Editor, The News:
City hall staff could be in discussions with a developer, planning an infill project in your neighbourhood, and you wouldn’t even know until there is a letter on your doorstep, inviting you to come and hear all about it.
We know. Mitchell Road neighbours have been fighting an ‘overwhelming infill development for over a year.
City staff were in discussions with the developer for more than six months before we, the neighbourhood, were included in the conversation. And, by then, it was too late.
Some of the residents in our nice, quiet subdivision have been here for more than 25 years. And this is the third development that they have had to fight.
The Official Community Plan will be quoted by staff, to tell you that the city needs development. And these documents indicate that you will be included in the discussion.
Shouldn’t current residents matter more than future taxpayers?
I thought city staff were supposed to look after the residents of their city. Not scare them to death.
There were some very angry residents at that first neighbourhood ‘development information meeting’ in November 2012.
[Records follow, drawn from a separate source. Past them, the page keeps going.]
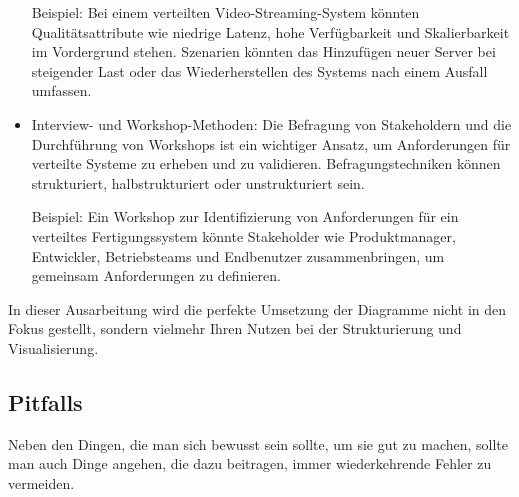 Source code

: \documentclass[../vs-script-first-v01.tex]{subfiles}
\begin{document}
\begin{itemize}
Beispiel: Bei einem verteilten Video-Streaming-System könnten Qualitätsattribute wie niedrige Latenz, hohe Verfügbarkeit und Skalierbarkeit im Vordergrund stehen. Szenarien könnten das Hinzufügen neuer Server bei steigender Last oder das Wiederherstellen des Systems nach einem Ausfall umfassen.

\item Interview- und Workshop-Methoden: Die Befragung von Stakeholdern und die Durchführung von Workshops ist ein wichtiger Ansatz, um Anforderungen für verteilte Systeme zu erheben und zu validieren. Befragungstechniken können strukturiert, halbstrukturiert oder unstrukturiert sein.

Beispiel: Ein Workshop zur Identifizierung von Anforderungen für ein verteiltes Fertigungssystem könnte Stakeholder wie Produktmanager, Entwickler, Betriebsteams und Endbenutzer zusammenbringen, um gemeinsam Anforderungen zu definieren.
\end{itemize}   

In dieser Ausarbeitung wird die perfekte Umsetzung der Diagramme nicht in den Fokus gestellt, sondern vielmehr Ihren Nutzen bei der Strukturierung und Visualisierung.

\subsection{Pitfalls}

Neben den Dingen, die man sich bewusst sein sollte, um sie gut zu machen, sollte man auch Dinge angehen, die dazu beitragen, immer wiederkehrende Fehler zu vermeiden. 
\end{document}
The first proposal came in at 63 three-storey rowhomes. This would have doubled the population of our neighbourhood, and turned our quiet road into a parking lot.
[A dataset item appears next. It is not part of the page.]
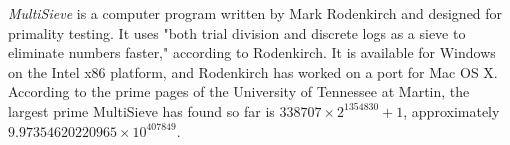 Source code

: \documentclass[12pt]{article}
\begin{document}
\emph{MultiSieve} is a computer program written by Mark Rodenkirch and  designed for primality testing. It uses "both trial division and discrete logs as a sieve to eliminate numbers faster," according to Rodenkirch. It is available for Windows on the Intel x86 platform, and Rodenkirch has worked on a port for Mac OS X. According to the prime pages of the University of Tennessee at Martin, the largest prime MultiSieve has found so far is $338707 \times 2^{1354830} + 1$, approximately $9.97354620220965 \times 10^{407849}$.
\end{document}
After a year of attending all the city council meetings about the development, this neighbourhood is looking at a compromise of 40 two-storey homes. This is still too many units, with some serious design flaws. And, we do not know what changes will be made throughout the development permit process?
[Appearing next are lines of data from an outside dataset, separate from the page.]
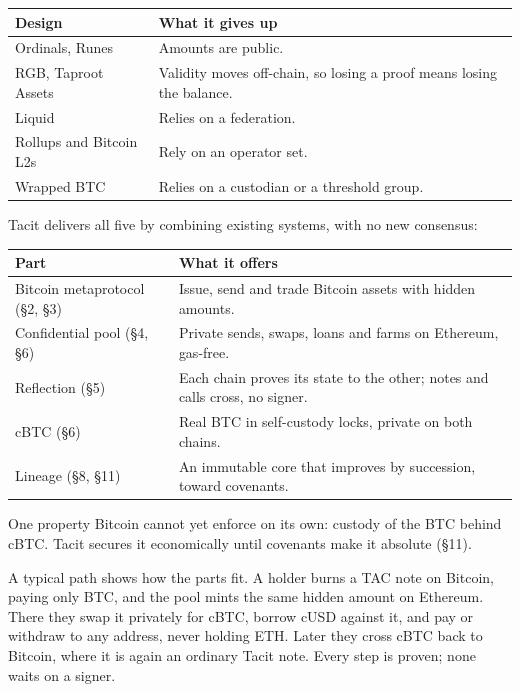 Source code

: \documentclass[11pt,letterpaper]{article}
\begin{document}
\begin{center}\small
\begin{tabular}{@{}ll@{}}
\toprule
\textbf{Design} & \textbf{What it gives up} \\
\midrule
Ordinals, Runes & Amounts are public. \\
RGB, Taproot Assets & Validity moves off-chain, so losing a proof means losing the balance. \\
Liquid & Relies on a federation. \\
Rollups and Bitcoin L2s & Rely on an operator set. \\
Wrapped BTC & Relies on a custodian or a threshold group. \\
\bottomrule
\end{tabular}
\end{center}

Tacit delivers all five by combining existing systems, with no new consensus:

\begin{center}\small
\begin{tabular}{@{}ll@{}}
\toprule
\textbf{Part} & \textbf{What it offers} \\
\midrule
Bitcoin metaprotocol (\S2, \S3) & Issue, send and trade Bitcoin assets with hidden amounts. \\
Confidential pool (\S4, \S6) & Private sends, swaps, loans and farms on Ethereum, gas-free. \\
Reflection (\S5) & Each chain proves its state to the other; notes and calls cross, no signer. \\
cBTC (\S6) & Real BTC in self-custody locks, private on both chains. \\
Lineage (\S8, \S11) & An immutable core that improves by succession, toward covenants. \\
\bottomrule
\end{tabular}
\end{center}

One property Bitcoin cannot yet enforce on its own: custody of the BTC behind cBTC. Tacit secures it
economically until covenants make it absolute (\S11).

A typical path shows how the parts fit. A holder burns a TAC note on Bitcoin, paying only BTC, and the
pool mints the same hidden amount on Ethereum. There they swap it privately for cBTC, borrow cUSD against
it, and pay or withdraw to any address, never holding ETH. Later they cross cBTC back to Bitcoin, where
it is again an ordinary Tacit note. Every step is proven; none waits on a signer.
\end{document}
Are there any empty lots in your neighbourhood? Are there several, older, houses next to each other being rented out?
Run, don’t walk, to city hall, and start asking questions. Be tenacious, and don’t stop until you get very precise answers to your very specific questions.
The residents of this neighbourhood would invite you to stand with us at a public hearing, on Tuesday, Oct. 1 – 7 p.m., at Pitt Meadows City Hall.
Help us tell council that there need to be changes made to the system that would allow city staff to be making plans with developers that could significantly affect our neighbourhoods, without giving us a chance to voice our concerns, before it is too late.